#### TASK PROMPT
Each line of the data below that includes the string "Interview" must be copied.

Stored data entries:
☆ ☆ ☆ ☆ ☆ ☆ ☆
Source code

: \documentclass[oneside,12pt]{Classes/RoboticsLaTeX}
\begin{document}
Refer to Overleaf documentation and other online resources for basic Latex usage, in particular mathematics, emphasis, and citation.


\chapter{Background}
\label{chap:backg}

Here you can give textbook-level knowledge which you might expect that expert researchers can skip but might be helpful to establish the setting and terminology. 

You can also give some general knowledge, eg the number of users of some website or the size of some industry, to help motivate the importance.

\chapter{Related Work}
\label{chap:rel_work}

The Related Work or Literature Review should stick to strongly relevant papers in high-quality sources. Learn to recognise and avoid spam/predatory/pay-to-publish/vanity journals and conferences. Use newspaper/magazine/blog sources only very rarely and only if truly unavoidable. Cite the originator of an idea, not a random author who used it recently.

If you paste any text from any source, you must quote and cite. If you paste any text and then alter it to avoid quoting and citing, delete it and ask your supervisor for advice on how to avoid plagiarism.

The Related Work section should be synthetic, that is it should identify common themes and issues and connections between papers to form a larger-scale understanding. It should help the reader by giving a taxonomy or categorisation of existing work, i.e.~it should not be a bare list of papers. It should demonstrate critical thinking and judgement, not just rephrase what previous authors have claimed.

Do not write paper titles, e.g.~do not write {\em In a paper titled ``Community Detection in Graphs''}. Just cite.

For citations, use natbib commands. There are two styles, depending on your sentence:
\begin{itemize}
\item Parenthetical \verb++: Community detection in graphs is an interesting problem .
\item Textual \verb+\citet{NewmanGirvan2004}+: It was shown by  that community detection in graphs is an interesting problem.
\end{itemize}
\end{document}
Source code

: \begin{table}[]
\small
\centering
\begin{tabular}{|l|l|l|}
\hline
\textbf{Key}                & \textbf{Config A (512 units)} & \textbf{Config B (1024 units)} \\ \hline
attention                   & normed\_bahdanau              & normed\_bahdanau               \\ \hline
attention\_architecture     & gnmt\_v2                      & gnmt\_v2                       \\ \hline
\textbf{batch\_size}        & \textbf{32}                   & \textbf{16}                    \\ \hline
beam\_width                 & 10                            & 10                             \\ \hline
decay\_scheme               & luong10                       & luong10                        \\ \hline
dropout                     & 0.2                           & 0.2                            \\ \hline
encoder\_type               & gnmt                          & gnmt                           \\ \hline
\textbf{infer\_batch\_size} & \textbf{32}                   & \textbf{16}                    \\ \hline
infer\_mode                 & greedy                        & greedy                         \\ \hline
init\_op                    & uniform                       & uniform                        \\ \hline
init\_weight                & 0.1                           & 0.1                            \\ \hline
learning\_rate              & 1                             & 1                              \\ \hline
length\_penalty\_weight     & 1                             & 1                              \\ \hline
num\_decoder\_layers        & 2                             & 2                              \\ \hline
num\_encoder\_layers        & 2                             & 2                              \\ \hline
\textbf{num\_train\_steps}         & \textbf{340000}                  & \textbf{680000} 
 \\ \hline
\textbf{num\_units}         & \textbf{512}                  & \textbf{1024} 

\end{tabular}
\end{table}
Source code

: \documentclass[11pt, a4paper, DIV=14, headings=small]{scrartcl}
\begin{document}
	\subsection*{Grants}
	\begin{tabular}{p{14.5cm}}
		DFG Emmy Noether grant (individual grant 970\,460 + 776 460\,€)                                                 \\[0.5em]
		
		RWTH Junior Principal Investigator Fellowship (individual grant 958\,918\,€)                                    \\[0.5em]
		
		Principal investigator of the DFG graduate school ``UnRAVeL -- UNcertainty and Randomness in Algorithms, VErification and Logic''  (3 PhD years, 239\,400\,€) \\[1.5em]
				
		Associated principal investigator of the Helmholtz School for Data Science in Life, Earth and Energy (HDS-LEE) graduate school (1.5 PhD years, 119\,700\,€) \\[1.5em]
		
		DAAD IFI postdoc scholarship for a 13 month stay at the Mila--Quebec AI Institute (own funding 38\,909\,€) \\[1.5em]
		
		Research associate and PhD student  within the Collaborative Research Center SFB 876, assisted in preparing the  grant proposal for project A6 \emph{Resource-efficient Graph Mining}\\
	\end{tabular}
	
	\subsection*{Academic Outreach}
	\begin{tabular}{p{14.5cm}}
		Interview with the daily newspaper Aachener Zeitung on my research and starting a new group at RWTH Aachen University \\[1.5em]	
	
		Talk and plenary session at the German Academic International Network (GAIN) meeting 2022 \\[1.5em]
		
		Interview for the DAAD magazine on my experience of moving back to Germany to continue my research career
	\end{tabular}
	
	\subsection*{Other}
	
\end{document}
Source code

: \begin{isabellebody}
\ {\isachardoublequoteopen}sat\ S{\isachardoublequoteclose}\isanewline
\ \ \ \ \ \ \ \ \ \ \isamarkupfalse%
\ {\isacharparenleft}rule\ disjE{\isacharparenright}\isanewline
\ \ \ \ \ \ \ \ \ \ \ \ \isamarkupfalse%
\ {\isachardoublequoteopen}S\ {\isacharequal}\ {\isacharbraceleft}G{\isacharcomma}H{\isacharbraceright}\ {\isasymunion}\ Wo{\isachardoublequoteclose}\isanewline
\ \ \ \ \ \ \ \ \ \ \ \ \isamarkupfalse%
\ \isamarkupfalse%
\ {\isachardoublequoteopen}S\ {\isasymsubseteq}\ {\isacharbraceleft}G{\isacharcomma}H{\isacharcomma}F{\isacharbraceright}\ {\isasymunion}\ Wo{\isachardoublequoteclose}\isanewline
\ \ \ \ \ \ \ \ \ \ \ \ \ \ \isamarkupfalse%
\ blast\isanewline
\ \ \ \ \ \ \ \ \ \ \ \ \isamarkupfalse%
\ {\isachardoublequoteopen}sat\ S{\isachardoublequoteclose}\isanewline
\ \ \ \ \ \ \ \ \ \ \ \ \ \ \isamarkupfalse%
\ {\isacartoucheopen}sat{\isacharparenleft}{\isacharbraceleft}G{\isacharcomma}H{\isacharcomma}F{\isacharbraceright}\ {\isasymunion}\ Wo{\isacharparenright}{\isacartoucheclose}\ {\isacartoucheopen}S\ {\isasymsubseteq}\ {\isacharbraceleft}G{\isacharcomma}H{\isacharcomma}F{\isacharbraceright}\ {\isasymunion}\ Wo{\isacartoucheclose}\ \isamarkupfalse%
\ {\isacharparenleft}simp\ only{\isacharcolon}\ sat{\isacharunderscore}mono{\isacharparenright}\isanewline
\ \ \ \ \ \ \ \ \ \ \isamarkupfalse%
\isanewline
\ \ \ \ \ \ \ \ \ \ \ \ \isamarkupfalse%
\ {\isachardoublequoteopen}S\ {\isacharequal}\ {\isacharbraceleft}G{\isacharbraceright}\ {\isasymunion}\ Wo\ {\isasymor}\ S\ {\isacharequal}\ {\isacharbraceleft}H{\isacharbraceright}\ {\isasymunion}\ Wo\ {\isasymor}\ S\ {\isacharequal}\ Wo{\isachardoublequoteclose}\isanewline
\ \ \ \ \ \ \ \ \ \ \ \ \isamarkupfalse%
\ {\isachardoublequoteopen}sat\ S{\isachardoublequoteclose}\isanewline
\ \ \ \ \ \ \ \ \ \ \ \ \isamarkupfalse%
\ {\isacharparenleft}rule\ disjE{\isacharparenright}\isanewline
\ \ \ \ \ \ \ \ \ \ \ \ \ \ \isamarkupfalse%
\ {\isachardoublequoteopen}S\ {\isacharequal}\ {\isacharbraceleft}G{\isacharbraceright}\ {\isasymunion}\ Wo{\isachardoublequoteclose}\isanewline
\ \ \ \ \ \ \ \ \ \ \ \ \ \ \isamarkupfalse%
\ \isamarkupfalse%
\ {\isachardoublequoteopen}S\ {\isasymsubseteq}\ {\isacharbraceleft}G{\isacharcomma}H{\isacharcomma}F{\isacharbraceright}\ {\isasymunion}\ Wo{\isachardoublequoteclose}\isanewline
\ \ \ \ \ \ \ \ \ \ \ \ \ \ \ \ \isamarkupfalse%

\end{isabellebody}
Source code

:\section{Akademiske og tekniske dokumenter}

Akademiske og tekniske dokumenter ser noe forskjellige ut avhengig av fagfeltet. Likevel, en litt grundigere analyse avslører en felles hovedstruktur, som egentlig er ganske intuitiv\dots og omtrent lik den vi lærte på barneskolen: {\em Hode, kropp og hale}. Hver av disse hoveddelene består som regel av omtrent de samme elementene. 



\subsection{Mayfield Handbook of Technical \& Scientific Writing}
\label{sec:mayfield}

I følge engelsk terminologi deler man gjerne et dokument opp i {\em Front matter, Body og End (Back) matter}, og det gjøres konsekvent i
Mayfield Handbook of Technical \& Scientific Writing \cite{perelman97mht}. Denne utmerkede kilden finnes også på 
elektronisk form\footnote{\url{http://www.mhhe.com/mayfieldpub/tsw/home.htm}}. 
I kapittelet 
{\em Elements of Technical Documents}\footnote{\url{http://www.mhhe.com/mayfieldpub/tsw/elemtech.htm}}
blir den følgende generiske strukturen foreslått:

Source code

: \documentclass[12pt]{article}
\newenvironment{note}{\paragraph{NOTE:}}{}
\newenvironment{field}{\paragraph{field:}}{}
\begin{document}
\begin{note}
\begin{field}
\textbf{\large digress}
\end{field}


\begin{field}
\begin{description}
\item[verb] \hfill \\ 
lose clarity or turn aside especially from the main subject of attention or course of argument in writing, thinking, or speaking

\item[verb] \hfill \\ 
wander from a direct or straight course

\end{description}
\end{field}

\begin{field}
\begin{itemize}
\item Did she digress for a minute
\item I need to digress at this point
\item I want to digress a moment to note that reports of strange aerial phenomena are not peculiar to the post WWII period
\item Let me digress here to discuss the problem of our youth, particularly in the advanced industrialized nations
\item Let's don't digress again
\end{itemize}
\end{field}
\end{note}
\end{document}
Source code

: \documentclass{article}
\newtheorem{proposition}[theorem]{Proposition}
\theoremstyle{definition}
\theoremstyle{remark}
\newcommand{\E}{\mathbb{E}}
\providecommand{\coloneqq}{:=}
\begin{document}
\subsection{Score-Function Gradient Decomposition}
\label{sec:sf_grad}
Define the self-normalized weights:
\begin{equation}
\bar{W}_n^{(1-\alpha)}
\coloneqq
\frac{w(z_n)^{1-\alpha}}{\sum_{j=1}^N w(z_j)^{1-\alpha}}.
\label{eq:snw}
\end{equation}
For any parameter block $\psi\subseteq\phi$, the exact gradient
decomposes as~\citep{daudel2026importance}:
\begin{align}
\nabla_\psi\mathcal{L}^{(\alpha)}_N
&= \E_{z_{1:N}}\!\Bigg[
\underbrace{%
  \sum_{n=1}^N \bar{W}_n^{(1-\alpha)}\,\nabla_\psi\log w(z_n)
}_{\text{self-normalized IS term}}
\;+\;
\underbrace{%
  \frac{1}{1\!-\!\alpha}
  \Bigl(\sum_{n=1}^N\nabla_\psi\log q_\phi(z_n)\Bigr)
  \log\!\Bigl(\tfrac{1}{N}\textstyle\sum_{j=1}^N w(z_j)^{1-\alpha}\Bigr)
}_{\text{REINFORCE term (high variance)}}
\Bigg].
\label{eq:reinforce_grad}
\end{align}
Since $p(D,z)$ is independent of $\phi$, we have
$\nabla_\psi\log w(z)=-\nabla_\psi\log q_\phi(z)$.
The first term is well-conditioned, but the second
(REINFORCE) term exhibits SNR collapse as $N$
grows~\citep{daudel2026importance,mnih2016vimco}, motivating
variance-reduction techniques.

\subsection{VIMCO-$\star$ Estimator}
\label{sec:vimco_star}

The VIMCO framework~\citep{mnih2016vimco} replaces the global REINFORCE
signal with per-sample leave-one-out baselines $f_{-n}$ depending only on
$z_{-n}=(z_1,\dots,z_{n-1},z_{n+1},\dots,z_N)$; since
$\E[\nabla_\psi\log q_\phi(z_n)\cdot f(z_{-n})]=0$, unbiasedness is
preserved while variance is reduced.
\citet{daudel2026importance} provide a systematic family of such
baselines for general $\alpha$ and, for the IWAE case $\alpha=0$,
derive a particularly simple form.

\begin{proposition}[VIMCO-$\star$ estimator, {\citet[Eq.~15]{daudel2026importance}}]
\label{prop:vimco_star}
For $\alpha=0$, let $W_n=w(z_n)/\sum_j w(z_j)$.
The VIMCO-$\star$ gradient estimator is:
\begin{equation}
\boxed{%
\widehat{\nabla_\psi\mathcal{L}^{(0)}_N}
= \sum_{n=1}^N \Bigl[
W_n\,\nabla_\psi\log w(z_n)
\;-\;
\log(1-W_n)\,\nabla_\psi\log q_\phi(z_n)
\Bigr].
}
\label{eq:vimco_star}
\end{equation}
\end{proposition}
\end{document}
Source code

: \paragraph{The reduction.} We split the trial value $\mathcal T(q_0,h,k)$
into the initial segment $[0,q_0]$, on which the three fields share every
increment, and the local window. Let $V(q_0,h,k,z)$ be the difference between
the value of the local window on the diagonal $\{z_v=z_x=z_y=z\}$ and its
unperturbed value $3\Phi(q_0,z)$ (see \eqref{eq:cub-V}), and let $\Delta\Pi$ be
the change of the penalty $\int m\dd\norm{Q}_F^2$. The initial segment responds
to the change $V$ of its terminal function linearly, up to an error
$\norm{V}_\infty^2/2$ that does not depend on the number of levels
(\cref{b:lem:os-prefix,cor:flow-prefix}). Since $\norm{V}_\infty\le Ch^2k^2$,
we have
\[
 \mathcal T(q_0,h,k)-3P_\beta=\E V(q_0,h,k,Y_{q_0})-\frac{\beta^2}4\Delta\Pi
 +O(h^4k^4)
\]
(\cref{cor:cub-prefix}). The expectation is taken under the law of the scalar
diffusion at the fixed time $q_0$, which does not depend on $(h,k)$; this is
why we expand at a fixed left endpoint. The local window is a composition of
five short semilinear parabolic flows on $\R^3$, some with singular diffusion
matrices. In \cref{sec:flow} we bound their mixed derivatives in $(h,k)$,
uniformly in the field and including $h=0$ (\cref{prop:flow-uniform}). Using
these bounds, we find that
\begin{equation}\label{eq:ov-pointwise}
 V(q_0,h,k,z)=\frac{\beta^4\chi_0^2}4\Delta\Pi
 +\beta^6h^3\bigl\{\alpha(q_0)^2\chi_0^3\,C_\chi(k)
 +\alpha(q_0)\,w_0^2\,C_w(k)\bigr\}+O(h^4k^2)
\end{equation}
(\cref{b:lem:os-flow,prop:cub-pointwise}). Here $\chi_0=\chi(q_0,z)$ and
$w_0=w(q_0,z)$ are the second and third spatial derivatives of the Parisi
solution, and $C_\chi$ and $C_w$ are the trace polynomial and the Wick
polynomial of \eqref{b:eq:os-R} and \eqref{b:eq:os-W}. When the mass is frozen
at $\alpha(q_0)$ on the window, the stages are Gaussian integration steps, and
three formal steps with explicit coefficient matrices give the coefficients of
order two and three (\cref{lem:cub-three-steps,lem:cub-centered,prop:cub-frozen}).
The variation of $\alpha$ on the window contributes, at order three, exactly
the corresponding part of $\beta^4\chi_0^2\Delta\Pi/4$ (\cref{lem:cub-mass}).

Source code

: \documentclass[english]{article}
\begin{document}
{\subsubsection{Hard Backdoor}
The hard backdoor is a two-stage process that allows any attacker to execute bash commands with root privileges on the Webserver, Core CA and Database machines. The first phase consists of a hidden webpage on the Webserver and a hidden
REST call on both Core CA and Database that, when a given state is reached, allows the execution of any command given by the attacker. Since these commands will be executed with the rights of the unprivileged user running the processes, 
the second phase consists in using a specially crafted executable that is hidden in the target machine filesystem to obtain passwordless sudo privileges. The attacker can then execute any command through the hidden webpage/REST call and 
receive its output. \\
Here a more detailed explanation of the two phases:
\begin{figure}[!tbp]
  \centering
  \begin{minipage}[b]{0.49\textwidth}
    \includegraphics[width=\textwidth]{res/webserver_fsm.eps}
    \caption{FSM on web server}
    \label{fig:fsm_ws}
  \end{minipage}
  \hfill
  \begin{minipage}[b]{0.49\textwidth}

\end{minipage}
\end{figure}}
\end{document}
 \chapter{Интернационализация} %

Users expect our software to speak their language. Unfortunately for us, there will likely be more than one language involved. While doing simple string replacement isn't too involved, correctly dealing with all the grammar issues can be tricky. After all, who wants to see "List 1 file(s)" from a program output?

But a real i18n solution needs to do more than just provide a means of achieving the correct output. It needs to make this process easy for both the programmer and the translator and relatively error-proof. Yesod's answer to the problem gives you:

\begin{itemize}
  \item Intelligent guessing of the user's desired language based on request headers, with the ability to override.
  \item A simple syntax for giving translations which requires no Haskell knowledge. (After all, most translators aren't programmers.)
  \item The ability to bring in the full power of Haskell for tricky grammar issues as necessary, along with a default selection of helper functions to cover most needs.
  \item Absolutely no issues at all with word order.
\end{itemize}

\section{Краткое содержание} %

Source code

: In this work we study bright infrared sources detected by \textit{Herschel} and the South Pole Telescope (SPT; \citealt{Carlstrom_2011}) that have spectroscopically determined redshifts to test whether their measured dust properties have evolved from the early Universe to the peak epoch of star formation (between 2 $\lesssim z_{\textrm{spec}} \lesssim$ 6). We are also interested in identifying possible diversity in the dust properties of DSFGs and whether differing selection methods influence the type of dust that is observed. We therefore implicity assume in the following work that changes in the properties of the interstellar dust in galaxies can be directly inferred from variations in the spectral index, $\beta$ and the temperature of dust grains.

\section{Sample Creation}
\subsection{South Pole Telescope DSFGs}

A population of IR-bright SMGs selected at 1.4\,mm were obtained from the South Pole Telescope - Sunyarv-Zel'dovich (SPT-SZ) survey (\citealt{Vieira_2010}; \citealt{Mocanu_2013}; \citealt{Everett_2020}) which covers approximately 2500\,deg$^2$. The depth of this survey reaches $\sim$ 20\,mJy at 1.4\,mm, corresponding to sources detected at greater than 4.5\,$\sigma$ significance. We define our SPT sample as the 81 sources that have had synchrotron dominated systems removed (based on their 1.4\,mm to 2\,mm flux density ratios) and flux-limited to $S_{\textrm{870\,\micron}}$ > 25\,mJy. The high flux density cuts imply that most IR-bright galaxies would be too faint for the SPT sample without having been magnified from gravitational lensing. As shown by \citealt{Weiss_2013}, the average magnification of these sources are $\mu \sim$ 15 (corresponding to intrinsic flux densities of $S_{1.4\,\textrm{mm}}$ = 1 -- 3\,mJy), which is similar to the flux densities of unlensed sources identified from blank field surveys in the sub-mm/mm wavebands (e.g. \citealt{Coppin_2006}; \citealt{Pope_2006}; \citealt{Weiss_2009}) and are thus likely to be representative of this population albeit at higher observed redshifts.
☆ ☆ ☆ ☆ ☆ ☆ ☆
#### OUTPUT BELOW
		Interview with the daily newspaper Aachener Zeitung on my research and starting a new group at RWTH Aachen University \\[1.5em]	
		Interview for the DAAD magazine on my experience of moving back to Germany to continue my research career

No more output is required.